Between May 2022 and August 2023, 55 patients were enrolled, 69.1% being male and 81.8% at stage Ⅲ. The median age was 60 years. The date of data cut-off was April 7, 2024. The median follow-up duration since initiating serplulimab was 9.8 months, and 31 (56.4%) patients remained on treatment. The median cycles of consolidation therapy were 8, and 9 (16.4%) patients had completed the prescribed treatment. The ORR and DCR following serplulimab treatment were both 96.4% (95% CI 87.5-99.6), and 90.9% of patients achieved a DpR exceeding 50%. The median PFS was not reached, with a 1-year PFS rate of 71.8% (95% CI 60.1-85.8) from the first dose of consolidation therapy. Treatment-related adverse events (TRAEs) were reported in 72.7% of patients, with 14.6% experiencing grade 3-4 TRAEs, and pneumonitis (5.45%) being the most common.
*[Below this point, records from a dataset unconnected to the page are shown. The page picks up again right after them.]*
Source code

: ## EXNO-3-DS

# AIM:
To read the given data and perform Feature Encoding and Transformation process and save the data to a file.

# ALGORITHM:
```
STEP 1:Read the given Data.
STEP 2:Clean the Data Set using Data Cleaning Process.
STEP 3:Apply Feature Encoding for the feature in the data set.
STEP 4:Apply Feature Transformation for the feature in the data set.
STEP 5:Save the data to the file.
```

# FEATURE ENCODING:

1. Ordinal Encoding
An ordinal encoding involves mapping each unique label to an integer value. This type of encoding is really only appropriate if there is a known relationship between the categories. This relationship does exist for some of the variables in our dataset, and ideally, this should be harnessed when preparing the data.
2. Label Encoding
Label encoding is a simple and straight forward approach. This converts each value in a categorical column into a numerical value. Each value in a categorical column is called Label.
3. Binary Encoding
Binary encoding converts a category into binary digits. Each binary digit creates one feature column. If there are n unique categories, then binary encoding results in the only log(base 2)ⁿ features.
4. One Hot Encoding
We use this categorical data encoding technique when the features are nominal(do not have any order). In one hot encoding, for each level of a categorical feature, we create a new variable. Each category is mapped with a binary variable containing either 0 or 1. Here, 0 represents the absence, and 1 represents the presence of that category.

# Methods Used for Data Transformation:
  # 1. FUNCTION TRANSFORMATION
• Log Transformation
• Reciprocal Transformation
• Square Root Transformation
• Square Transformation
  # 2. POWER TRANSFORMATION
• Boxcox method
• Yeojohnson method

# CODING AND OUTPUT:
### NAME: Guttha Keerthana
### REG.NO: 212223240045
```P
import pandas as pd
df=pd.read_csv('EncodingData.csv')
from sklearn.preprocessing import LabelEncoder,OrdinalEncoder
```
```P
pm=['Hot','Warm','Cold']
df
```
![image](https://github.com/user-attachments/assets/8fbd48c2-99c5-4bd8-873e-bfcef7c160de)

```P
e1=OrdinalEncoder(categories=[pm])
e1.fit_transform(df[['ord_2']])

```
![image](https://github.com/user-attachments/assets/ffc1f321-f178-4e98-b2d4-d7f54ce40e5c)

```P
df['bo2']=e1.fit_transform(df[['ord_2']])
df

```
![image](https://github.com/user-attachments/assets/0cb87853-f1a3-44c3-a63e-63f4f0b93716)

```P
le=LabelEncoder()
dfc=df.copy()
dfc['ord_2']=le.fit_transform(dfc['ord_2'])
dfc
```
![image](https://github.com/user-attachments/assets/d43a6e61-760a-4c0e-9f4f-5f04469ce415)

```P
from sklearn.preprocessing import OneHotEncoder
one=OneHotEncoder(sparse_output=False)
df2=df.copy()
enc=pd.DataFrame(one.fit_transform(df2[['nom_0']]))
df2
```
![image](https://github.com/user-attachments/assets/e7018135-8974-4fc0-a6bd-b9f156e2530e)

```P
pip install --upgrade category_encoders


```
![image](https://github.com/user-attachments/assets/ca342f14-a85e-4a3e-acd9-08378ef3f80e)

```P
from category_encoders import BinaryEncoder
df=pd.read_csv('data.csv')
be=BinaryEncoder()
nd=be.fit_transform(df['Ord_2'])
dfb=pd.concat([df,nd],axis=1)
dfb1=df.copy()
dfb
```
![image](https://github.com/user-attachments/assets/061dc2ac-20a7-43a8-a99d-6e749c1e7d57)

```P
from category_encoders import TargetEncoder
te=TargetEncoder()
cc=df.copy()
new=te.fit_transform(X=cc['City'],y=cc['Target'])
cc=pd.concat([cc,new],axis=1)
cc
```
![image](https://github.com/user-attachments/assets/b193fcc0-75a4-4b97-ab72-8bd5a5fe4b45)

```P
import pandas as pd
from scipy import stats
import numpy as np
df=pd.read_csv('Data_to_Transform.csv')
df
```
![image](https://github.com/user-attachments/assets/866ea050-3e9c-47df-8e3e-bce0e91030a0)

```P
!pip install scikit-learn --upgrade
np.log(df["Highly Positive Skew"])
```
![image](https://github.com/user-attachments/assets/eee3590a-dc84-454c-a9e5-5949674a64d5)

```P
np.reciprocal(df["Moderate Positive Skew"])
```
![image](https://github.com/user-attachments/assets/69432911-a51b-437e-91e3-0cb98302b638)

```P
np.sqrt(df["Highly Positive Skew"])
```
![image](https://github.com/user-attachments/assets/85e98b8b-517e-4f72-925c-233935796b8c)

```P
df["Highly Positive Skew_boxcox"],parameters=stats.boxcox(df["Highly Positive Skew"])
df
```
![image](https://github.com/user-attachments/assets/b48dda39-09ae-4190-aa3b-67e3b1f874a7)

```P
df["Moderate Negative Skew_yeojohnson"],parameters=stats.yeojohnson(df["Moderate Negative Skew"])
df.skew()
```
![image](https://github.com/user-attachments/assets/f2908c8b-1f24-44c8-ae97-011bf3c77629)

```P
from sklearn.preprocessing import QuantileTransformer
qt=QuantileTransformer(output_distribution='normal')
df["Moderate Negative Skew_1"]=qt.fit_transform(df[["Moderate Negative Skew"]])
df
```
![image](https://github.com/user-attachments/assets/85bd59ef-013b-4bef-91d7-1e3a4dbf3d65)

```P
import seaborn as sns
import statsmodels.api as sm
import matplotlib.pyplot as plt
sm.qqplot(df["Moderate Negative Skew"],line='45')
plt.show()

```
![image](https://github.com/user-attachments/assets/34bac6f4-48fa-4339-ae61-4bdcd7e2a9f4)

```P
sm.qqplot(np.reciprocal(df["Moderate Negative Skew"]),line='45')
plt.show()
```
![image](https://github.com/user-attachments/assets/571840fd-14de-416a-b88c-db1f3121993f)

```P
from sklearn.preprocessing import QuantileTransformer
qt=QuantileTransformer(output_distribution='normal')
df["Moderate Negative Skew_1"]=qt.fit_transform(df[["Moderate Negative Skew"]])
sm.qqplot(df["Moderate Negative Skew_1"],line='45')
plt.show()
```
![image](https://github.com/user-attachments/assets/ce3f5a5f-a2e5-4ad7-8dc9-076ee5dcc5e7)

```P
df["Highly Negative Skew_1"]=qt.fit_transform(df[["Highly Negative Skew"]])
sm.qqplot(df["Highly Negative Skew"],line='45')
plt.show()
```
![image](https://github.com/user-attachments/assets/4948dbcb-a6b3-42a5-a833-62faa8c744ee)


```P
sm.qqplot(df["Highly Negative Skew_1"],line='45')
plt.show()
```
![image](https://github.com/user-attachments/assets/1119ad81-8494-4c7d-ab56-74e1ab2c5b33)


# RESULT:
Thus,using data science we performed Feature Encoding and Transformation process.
Four patients discontinued the study due to TRAEs, and no treatment-related death event was reported.

Conclusions

These results highlight the potential survival benefit and manageable safety of consolidation serplulimab therapy in LS-SCLC.

Clinical trial identification

NCT05443646.

Editorial acknowledgement

Legal entity responsible for the study

Y. Wu.

Funding

Shanghai Henlius Biotech, Inc. (2696.HK).

Disclosure

All authors have declared no conflicts of interest.